Ja też, wciąż. Za: zmniejszająca się gęstość, mozliwość zrobienia kucyków. Przeciw: długa sierść jest fajna i można ją upinać.
Poguglałam za Black Rose i jeśli na blond włosach robi 'dziwny śliwkowy brąz z bordowym połyskiem', to zaczynam żałować że go nie kupiłam. Następnym razem chyba zaryzykuję.

EDIT: będzie Ci się chciało to układać? :shock:

shenra - 7 Października 2010, 12:48

Martva, a co tu masz na dobrą sprwę do układania?
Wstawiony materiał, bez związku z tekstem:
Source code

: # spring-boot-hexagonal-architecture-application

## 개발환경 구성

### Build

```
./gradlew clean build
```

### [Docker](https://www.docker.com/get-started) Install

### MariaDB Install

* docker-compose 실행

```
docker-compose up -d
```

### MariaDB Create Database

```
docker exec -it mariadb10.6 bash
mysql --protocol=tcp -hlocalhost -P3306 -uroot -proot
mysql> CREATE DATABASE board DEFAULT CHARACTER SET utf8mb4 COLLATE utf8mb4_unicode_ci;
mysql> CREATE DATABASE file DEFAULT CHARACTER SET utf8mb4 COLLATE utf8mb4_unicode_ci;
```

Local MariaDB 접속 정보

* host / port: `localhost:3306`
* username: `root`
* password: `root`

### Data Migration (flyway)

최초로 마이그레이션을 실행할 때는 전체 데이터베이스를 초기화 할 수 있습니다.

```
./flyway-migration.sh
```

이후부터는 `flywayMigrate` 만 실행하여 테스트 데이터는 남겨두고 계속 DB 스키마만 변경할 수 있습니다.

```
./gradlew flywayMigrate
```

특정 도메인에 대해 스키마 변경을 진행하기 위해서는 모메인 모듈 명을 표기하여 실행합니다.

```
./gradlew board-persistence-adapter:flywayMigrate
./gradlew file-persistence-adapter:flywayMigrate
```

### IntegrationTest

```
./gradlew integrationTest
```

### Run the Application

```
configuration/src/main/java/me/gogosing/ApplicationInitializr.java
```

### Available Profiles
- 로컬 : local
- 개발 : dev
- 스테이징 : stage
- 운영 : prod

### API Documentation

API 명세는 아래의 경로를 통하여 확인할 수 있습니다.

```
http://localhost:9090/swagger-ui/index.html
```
Wstaniesz z wyra i samo stoi :mrgreen: Pamiętasz to dziwne coś co miałam na głowie w zeszłym roku, też samo stało.
ilcattivo13 - 7 Października 2010, 13:04

Martva napisał/a
EDIT: będzie Ci się chciało to układać? :shock:


O, to kołtuny też trzeba układać? :mrgreen:

shenra - 7 Października 2010, 13:09

ilcattivo13 napisał/a
O, to kołtuny też trzeba układać?
Mam rozumieć, że jest "fuj"? :twisted:
ilcattivo13 - 7 Października 2010, 13:50

nie wnikam czy "fuj" czy "nie-fuj". Moje pytanie miało charakter wyłącznie technologiczno-poznawczy" ;P:
shenra - 7 Października 2010, 13:54

Tom się w sumie nic nie dowiedziała. :roll:
merula - 7 Października 2010, 14:09

Generalnie, aby osiągnąć taki efekt trzeba się nieźle napracować. A bez tego wygląda to jak smutna kępka sitowia.